#### Data records

◆ ◆ ◆

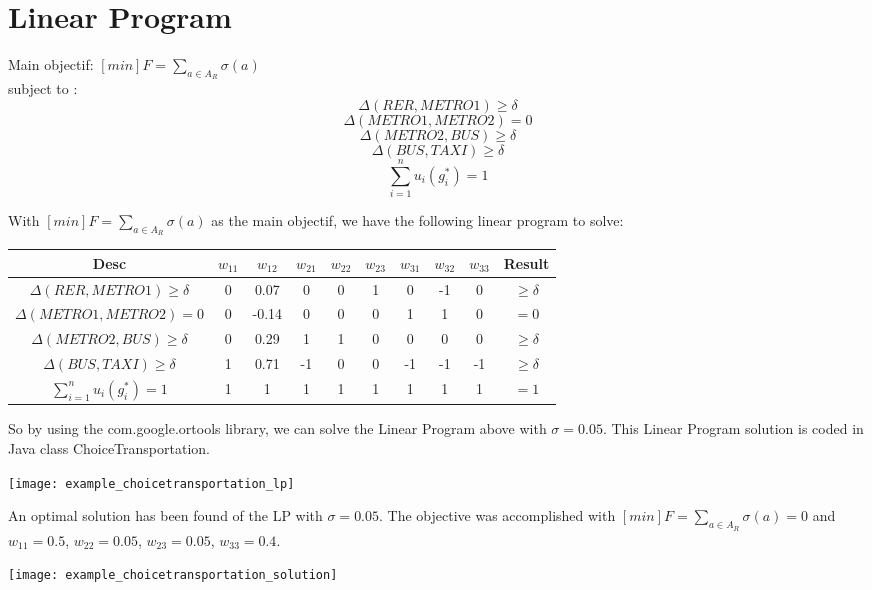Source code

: \documentclass{article}
\begin{document}
\section{Linear Program}
Main objectif: $[min]F = \sum_{a \in A_R} \sigma(a) $ \\
subject to : 
$$\Delta (RER, METRO1)\geq \delta$$
$$\Delta (METRO1, METRO2) = 0$$
$$\Delta (METRO2, BUS)\geq \delta$$
$$\Delta (BUS, TAXI) \geq \delta$$
$$\sum_{i=1}^{n} u_i(g_{i}^{*}) = 1$$
	
With $[min]F = \sum_{a \in A_R} \sigma(a) $ as the main objectif, we have the following linear program to solve: 
 
\begin{center}
\begin{tabular}{ |c|c|c|c|c|c|c|c|c|c| } 
\hline Desc & $w_{11}$ & $w_{12}$ & $w_{21}$ & $w_{22}$  & $w_{23}$ & $w_{31}$ & $w_{32}$ & $w_{33}$ & Result  \\ \hline
$\Delta (RER, METRO1)\geq \delta$     & 0 & 0.07  & 0  & 0 & 1 & 0  & -1 & 0 & $\geq \delta$\\
$\Delta (METRO1, METRO2) = 0$         & 0 & -0.14 & 0  & 0 & 0 & 1  & 1  & 0 & $= 0$\\
$\Delta (METRO2, BUS)\geq \delta$     & 0 & 0.29  & 1  & 1 & 0 & 0  & 0   & 0 & $\geq \delta$\\
$\Delta (BUS, TAXI) \geq \delta$          & 1 & 0.71  & -1 & 0 & 0 & -1 & -1 & -1 & $\geq \delta$\\
$\sum_{i=1}^{n} u_i(g_{i}^{*}) = 1$ & 1 & 1       & 1   & 1 & 1 & 1  & 1  & 1 & $= 1$ \\
\hline
\end{tabular}
\end{center}

So by using the com.google.ortools library, we can solve the Linear Program above with $\sigma = 0.05$. This Linear Program solution is coded in Java class ChoiceTransportation.
\begin{center}
\texttt{[image: example\_choicetransportation\_lp]}
\end{center}

An optimal solution has been found of the LP with $\sigma = 0.05$. The objective was accomplished with $[min]F = \sum_{a \in A_R} \sigma(a) = 0$ and $w_{11} = 0.5$, $w_{22} = 0.05$, $w_{23} = 0.05$, $w_{33}=0.4$. 

\begin{center}
\texttt{[image: example\_choicetransportation\_solution]}
\end{center}
\end{document}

◆ ◆ ◆

#### Work request
Could you please write out exactly the lines from the start of the entries above through the line that holds "0 & -0.14 & 0", both included, with no pictures?

#### Solution below
Source code

: \documentclass{article}
\begin{document}
\section{Linear Program}
Main objectif: $[min]F = \sum_{a \in A_R} \sigma(a) $ \\
subject to : 
$$\Delta (RER, METRO1)\geq \delta$$
$$\Delta (METRO1, METRO2) = 0$$
$$\Delta (METRO2, BUS)\geq \delta$$
$$\Delta (BUS, TAXI) \geq \delta$$
$$\sum_{i=1}^{n} u_i(g_{i}^{*}) = 1$$
	
With $[min]F = \sum_{a \in A_R} \sigma(a) $ as the main objectif, we have the following linear program to solve: 
 
\begin{center}
\begin{tabular}{ |c|c|c|c|c|c|c|c|c|c| } 
\hline Desc & $w_{11}$ & $w_{12}$ & $w_{21}$ & $w_{22}$  & $w_{23}$ & $w_{31}$ & $w_{32}$ & $w_{33}$ & Result  \\ \hline
$\Delta (RER, METRO1)\geq \delta$     & 0 & 0.07  & 0  & 0 & 1 & 0  & -1 & 0 & $\geq \delta$\\
$\Delta (METRO1, METRO2) = 0$         & 0 & -0.14 & 0  & 0 & 0 & 1  & 1  & 0 & $= 0$\\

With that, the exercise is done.